On September 30, 2019, President Donald Trump announced his intent to nominate James P. Danly for Commissioner of FERC. If confirmed by the Senate, Mr. Danly would fill the seat vacated by the passing of former Chairman Kevin McIntyre for a term to expire on June 30, 2023, resulting in three Republican Commissioners and one Democratic Commissioner.

On September 19, 2019, one Independent and four Democratic U.S. Senators wrote a letter to FERC asking for an explanation of three actions the Senators believed showed an “apparent erosion” of the “vital role” FERC plays in preventing fraud and manipulation in U.S. energy markets and financial markets: (1) the decline in FERC-initiated civil penalty actions and the abrupt termination of non-public investigations without explanation; (2) the elimination of the Division of Energy Market Oversight (“DEMO”); and (3) the rescission of its policy on issuing Notices of Alleged Violations (“NAVs”) for investigations. Those Senators were Maria Cantwell (D-WA), Dianne Feinstein (D-CA), Ron Wyden (D-OR), Edward Markey (D-MA), and Angus King (I-ME).

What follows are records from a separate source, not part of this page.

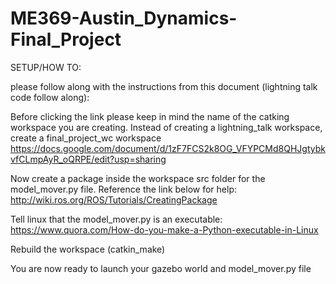 # ME369-Austin_Dynamics-Final_Project

SETUP/HOW TO: 

please follow along with the instructions from this document (lightning talk code follow along):

Before clicking the link please keep in mind the name of the catking workspace you are creating. Instead of creating a lightning_talk workspace, create a final_project_wc workspace
https://docs.google.com/document/d/1zF7FCS2k8OG_VFYPCMd8QHJgtybkvfCLmpAyR_oQRPE/edit?usp=sharing

Now create a package inside the workspace src folder for the model_mover.py file. Reference the link below for help: 
http://wiki.ros.org/ROS/Tutorials/CreatingPackage

Tell linux that the model_mover.py is an executable: 
https://www.quora.com/How-do-you-make-a-Python-executable-in-Linux

Rebuild the workspace (catkin_make)

You are now ready to launch your gazebo world and model_mover.py file
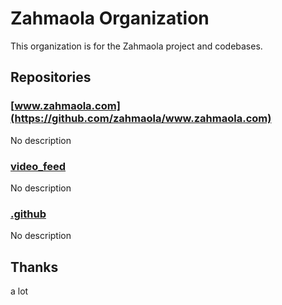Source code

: # Zahmaola Organization

This organization is for the Zahmaola project and codebases.

## Repositories

### [www.zahmaola.com](https://github.com/zahmaola/www.zahmaola.com)
 No description

### [video_feed](https://github.com/zahmaola/video_feed)
 No description

### [.github](https://github.com/zahmaola/.github)
 No description

## Thanks

a lot
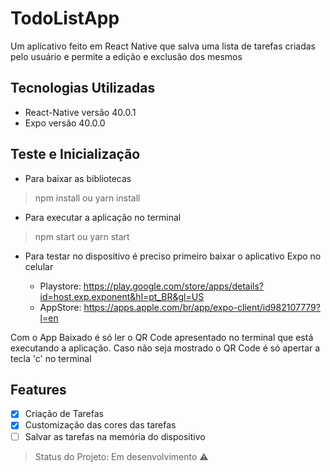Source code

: # TodoListApp

Um aplicativo feito em React Native que salva uma lista de tarefas criadas pelo usuário e permite a edição e exclusão dos mesmos

## Tecnologias Utilizadas

* React-Native versão 40.0.1
* Expo versão 40.0.0

## Teste e Inicialização

* Para baixar as bibliotecas
> npm install 
ou
> yarn install

* Para executar a aplicação no terminal
> npm start 
ou
> yarn start

* Para testar no dispositivo é preciso primeiro baixar o aplicativo Expo no celular 

  - Playstore: https://play.google.com/store/apps/details?id=host.exp.exponent&hl=pt_BR&gl=US 
  - AppStore: https://apps.apple.com/br/app/expo-client/id982107779?l=en

Com o App Baixado é só ler o QR Code apresentado no terminal que está executando a aplicação. 
Caso não seja mostrado o QR Code é só apertar a tecla 'c' no terminal

## Features

- [X] Criação de Tarefas
- [X] Customização das cores das tarefas
- [ ] Salvar as tarefas na memória do dispositivo

> Status do Projeto: Em desenvolvimento :warning:
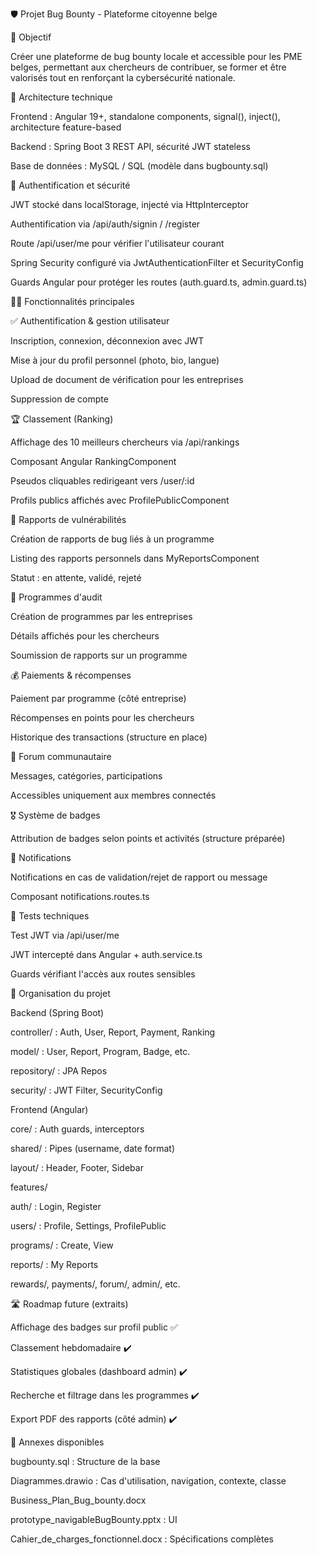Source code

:🛡 Projet Bug Bounty - Plateforme citoyenne belge

🎯 Objectif

Créer une plateforme de bug bounty locale et accessible pour les PME belges, permettant aux chercheurs de contribuer, se former et être valorisés tout en renforçant la cybersécurité nationale.

🧱 Architecture technique

Frontend : Angular 19+, standalone components, signal(), inject(), architecture feature-based

Backend : Spring Boot 3 REST API, sécurité JWT stateless

Base de données : MySQL / SQL (modèle dans bugbounty.sql)

🔐 Authentification et sécurité

JWT stocké dans localStorage, injecté via HttpInterceptor

Authentification via /api/auth/signin / /register

Route /api/user/me pour vérifier l'utilisateur courant

Spring Security configuré via JwtAuthenticationFilter et SecurityConfig

Guards Angular pour protéger les routes (auth.guard.ts, admin.guard.ts)

🧑‍💻 Fonctionnalités principales

✅ Authentification & gestion utilisateur

Inscription, connexion, déconnexion avec JWT

Mise à jour du profil personnel (photo, bio, langue)

Upload de document de vérification pour les entreprises

Suppression de compte

🏆 Classement (Ranking)

Affichage des 10 meilleurs chercheurs via /api/rankings

Composant Angular RankingComponent

Pseudos cliquables redirigeant vers /user/:id

Profils publics affichés avec ProfilePublicComponent

🧾 Rapports de vulnérabilités

Création de rapports de bug liés à un programme

Listing des rapports personnels dans MyReportsComponent

Statut : en attente, validé, rejeté

🎯 Programmes d'audit

Création de programmes par les entreprises

Détails affichés pour les chercheurs

Soumission de rapports sur un programme

💰 Paiements & récompenses

Paiement par programme (côté entreprise)

Récompenses en points pour les chercheurs

Historique des transactions (structure en place)

📢 Forum communautaire

Messages, catégories, participations

Accessibles uniquement aux membres connectés

🎖 Système de badges

Attribution de badges selon points et activités (structure préparée)

🔔 Notifications

Notifications en cas de validation/rejet de rapport ou message

Composant notifications.routes.ts

🧪 Tests techniques

Test JWT via /api/user/me

JWT intercepté dans Angular + auth.service.ts

Guards vérifiant l'accès aux routes sensibles

📁 Organisation du projet

Backend (Spring Boot)

controller/ : Auth, User, Report, Payment, Ranking

model/ : User, Report, Program, Badge, etc.

repository/ : JPA Repos

security/ : JWT Filter, SecurityConfig

Frontend (Angular)

core/ : Auth guards, interceptors

shared/ : Pipes (username, date format)

layout/ : Header, Footer, Sidebar

features/

auth/ : Login, Register

users/ : Profile, Settings, ProfilePublic

programs/ : Create, View

reports/ : My Reports

rewards/, payments/, forum/, admin/, etc.

🛣 Roadmap future (extraits)

Affichage des badges sur profil public ✅

Classement hebdomadaire ✔️

Statistiques globales (dashboard admin) ✔️

Recherche et filtrage dans les programmes ✔️

Export PDF des rapports (côté admin) ✔️

📎 Annexes disponibles

bugbounty.sql : Structure de la base

Diagrammes.drawio : Cas d'utilisation, navigation, contexte, classe

Business_Plan_Bug_bounty.docx

prototype_navigableBugBounty.pptx : UI

Cahier_de_charges_fonctionnel.docx : Spécifications complètes

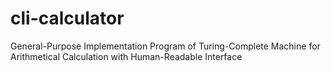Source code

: # cli-calculator
General-Purpose Implementation Program of Turing-Complete Machine for Arithmetical Calculation with Human-Readable Interface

On September 16, 2019, FERC accepted revisions to the PJM Interconnection, L.L.C. (“PJM”) tariff that: (1) establish a process by which existing capacity sellers can request removal of their capacity resource’s status; and (2) revise the process for must-offer exceptions due to an existing seller’s physical inability to meet its capacity requirements. The changes clarify how existing capacity resources may, under certain circumstances, effectively elect to “opt out” of PJM’s annual capacity auctions (termed Based Residual Auctions, or “BRAs”).

On September 19, 2019, FERC granted a petition for declaratory order by the New England Ratepayers Association (“New England Ratepayers”), which asked FERC to find that a New Hampshire statute, Senate Bill 365 (“SB 365”), mandating a purchase price for wholesale sales of certain biomass and waste generators in the state, is preempted by the Federal Power Act (“FPA”) and violates section 210 of the Public Utility Regulatory Policies Act of 1978 (“PURPA”).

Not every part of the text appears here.